Life Table Parameters and Age-Specific Fecundity of Bactrocera oleae (Diptera: Tephritidae) on Olive Fruit
Keywords:
Bactrocera Oleae, Olive Fruit Fly, Life Table Analysis, Age-Specific Fecundity, Population Dynamics, Integrated Pest ManagementAbstract
Population growth and reproductive potential of Bactrocera oleae were evaluated under controlled laboratory conditions using olive fruits as the primary host substrate to better understand the pest’s demographic characteristics and invasion capacity. Developmental duration, survival rate, adult longevity, fecundity, and age-specific fertility parameters were assessed across the complete life cycle of the insect. Females deposited eggs beneath the olive fruit epidermis, and larval feeding within fruit tissues caused extensive internal damage and premature fruit deterioration. Developmental time from egg to adult emergence varied according to host condition and environmental factors, while survival rates remained relatively high under moderate temperature and humidity conditions.
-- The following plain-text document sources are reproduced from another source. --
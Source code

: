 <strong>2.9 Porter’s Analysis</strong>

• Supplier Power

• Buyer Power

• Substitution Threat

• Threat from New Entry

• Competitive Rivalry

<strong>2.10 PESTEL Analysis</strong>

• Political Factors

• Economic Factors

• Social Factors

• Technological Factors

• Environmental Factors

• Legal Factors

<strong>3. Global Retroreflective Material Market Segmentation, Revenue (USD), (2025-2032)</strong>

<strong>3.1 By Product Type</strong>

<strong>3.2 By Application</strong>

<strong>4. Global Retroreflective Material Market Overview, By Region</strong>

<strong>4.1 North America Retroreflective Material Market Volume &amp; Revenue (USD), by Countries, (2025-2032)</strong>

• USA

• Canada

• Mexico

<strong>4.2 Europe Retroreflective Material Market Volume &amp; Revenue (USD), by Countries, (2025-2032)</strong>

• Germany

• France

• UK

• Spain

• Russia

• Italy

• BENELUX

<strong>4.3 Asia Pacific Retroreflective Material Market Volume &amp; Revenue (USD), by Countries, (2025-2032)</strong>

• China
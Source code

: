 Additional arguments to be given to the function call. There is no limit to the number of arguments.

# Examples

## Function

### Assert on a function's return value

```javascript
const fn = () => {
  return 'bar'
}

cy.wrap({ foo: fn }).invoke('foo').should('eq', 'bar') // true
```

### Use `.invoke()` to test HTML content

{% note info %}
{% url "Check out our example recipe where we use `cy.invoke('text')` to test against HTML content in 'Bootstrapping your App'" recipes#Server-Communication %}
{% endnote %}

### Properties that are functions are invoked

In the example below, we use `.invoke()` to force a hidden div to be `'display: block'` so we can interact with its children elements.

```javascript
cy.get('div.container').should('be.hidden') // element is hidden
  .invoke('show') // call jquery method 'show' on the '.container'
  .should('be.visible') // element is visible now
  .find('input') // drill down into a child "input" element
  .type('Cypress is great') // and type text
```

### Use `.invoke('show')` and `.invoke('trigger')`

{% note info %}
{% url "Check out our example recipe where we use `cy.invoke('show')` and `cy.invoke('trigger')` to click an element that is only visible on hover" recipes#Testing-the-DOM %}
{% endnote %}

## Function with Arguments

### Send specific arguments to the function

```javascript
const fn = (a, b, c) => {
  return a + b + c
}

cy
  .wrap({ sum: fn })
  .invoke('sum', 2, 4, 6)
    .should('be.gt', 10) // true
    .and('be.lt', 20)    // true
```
Female adults lived longer than males and exhibited peak oviposition during the early reproductive phase, followed by gradual decline in egg production with increasing age. Age-specific survival and fecundity schedules indicated rapid population increase potential under favorable conditions. Life table analysis demonstrated a positive intrinsic rate of increase, high net reproductive rate, and relatively short mean generation time, confirming the strong capacity of B. oleae populations to establish and expand in olive-growing regions. Host quality significantly influenced reproductive performance, adult emergence, and offspring viability. Continuous availability of susceptible olive fruits supported overlapping generations and enhanced pest persistence within orchards. The demographic traits observed in the present investigation highlight the destructive potential of B. oleae and its ability to cause severe economic losses through direct fruit infestation and quality deterioration. Knowledge of life table parameters and reproductive ecology is essential for predicting seasonal population dynamics and improving timing of integrated pest management interventions.